Single sign-on on openSUSE / KDE4, or the three faces of the community

It seems that “the community” consists of three separate groups of people:

  1. the people who loudly demand features
  2. the developers who loudly debate the ethic, moral, technical religious impacts if the features demanded by 1. would be implemented
  3. the small group of developers who watch 1. and 2. and at some point say “Oh for crying out loud. What a noise over 5 lines of code.”

As an example, look at the discussion over the feature request in kmail where someone wants kmail to be able to remove attachments from mails.

As another example, look at this one. Some people would like to see single-sign-on in KDE4. The discussion was long and loud.

And, if you Google a bit, you find that the wallet daemon has had the required dbus call since KDE 4.4.2, for crying out loud!

Just that noone has bothered to point a finger at the required pam modules and helpers.

I’ve packaged them for openSUSE, get them from my OBS project and configure them as described in the readme files included in the packages, and you have single sign on.

Note: single sign on only happens if you actually enter a password on login. The typical suse setup with an user session starting automatically on boot can’t work with this.

Note: this seems to work only for local useraccounts, but not in a NIS environment.
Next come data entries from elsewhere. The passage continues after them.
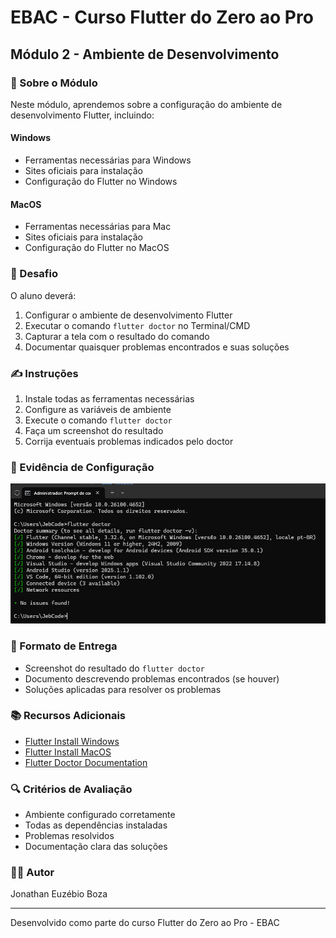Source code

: # EBAC - Curso Flutter do Zero ao Pro
## Módulo 2 - Ambiente de Desenvolvimento

### 📱 Sobre o Módulo
Neste módulo, aprendemos sobre a configuração do ambiente de desenvolvimento Flutter, incluindo:

#### Windows
- Ferramentas necessárias para Windows
- Sites oficiais para instalação
- Configuração do Flutter no Windows

#### MacOS
- Ferramentas necessárias para Mac
- Sites oficiais para instalação
- Configuração do Flutter no MacOS

### 🎯 Desafio
O aluno deverá:
1. Configurar o ambiente de desenvolvimento Flutter
2. Executar o comando `flutter doctor` no Terminal/CMD
3. Capturar a tela com o resultado do comando
4. Documentar quaisquer problemas encontrados e suas soluções

### ✍️ Instruções
1. Instale todas as ferramentas necessárias
2. Configure as variáveis de ambiente
3. Execute o comando `flutter doctor`
4. Faça um screenshot do resultado
5. Corrija eventuais problemas indicados pelo doctor

### 📸 Evidência de Configuração
![Resultado do Flutter Doctor](print.png)

### 📝 Formato de Entrega
- Screenshot do resultado do `flutter doctor`
- Documento descrevendo problemas encontrados (se houver)
- Soluções aplicadas para resolver os problemas

### 📚 Recursos Adicionais
- [Flutter Install Windows](https://docs.flutter.dev/get-started/install/windows)
- [Flutter Install MacOS](https://docs.flutter.dev/get-started/install/macos)
- [Flutter Doctor Documentation](https://docs.flutter.dev/reference/flutter-cli#flutter-doctor)

### 🔍 Critérios de Avaliação
- Ambiente configurado corretamente
- Todas as dependências instaladas
- Problemas resolvidos
- Documentação clara das soluções

### 👨‍💻 Autor
Jonathan Euzébio Boza

---
Desenvolvido como parte do curso Flutter do Zero ao Pro - EBAC

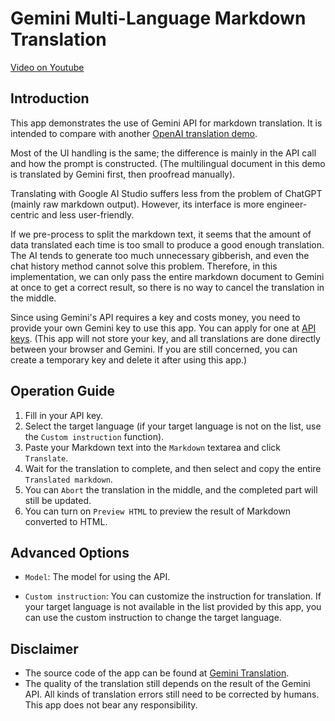 # Gemini Multi-Language Markdown Translation

[Video on Youtube](https://youtu.be/8sY2eof_tN0)

## Introduction

This app demonstrates the use of Gemini API for markdown translation. It is intended to compare with another [OpenAI translation demo](./openai-translation).

Most of the UI handling is the same; the difference is mainly in the API call and how the prompt is constructed. (The multilingual document in this demo is translated by Gemini first, then proofread manually).

Translating with Google AI Studio suffers less from the problem of ChatGPT (mainly raw markdown output). However, its interface is more engineer-centric and less user-friendly.

If we pre-process to split the markdown text, it seems that the amount of data translated each time is too small to produce a good enough translation. The AI tends to generate too much unnecessary gibberish, and even the chat history method cannot solve this problem. Therefore, in this implementation, we can only pass the entire markdown document to Gemini at once to get a correct result, so there is no way to cancel the translation in the middle.

Since using Gemini's API requires a key and costs money, you need to provide your own Gemini key to use this app. You can apply for one at [API keys](https://makersuite.google.com/app/apikey). (This app will not store your key, and all translations are done directly between your browser and Gemini. If you are still concerned, you can create a temporary key and delete it after using this app.)

## Operation Guide

1. Fill in your API key.
2. Select the target language (if your target language is not on the list, use the `Custom instruction` function).
3. Paste your Markdown text into the `Markdown` textarea and click `Translate`.
4. Wait for the translation to complete, and then select and copy the entire `Translated markdown`.
5. You can `Abort` the translation in the middle, and the completed part will still be updated.
6. You can turn on `Preview HTML` to preview the result of Markdown converted to HTML.

## Advanced Options

* `Model`: The model for using the API.
<!-- * `Conversation`: Whether to concatenate each translation of the current translation to Gemini or execute it separately each time. Enabling the conversation option will make the translation context more consistent, but the total token cost will be higher (Gemini has to return all the historical content each time to achieve chat. In this way, it can remember the content you previously mentioned in the chat room and answer accordingly. Of course, tokens will also accumulate one by one.) -->
* `Custom instruction`: You can customize the instruction for translation. If your target language is not available in the list provided by this app, you can use the custom instruction to change the target language.

## Disclaimer

* The source code of the app can be found at [Gemini Translation](https://github.com/dennischen/nextspace-demo/tree/master/src/app/demo/gemini-translation).
* The quality of the translation still depends on the result of the Gemini API. All kinds of translation errors still need to be corrected by humans. This app does not bear any responsibility.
2 thoughts on “Single sign-on on openSUSE / KDE4, or the three faces of the community

  1. Packages such as Likewise allow one to join a domain using your own domain username/password – just as one can do from a Windows workstation. However, openSUSE’s implementation seems to require domain Administrator login. Unfortunately, in office networks where Windows is the dominant OS (99% of them!), it is nigh impossible to get the Admin to help you join your Linux box to the domain — even if Linux is officially supported (like in my company).

    Is there a way to do this without domain admin login?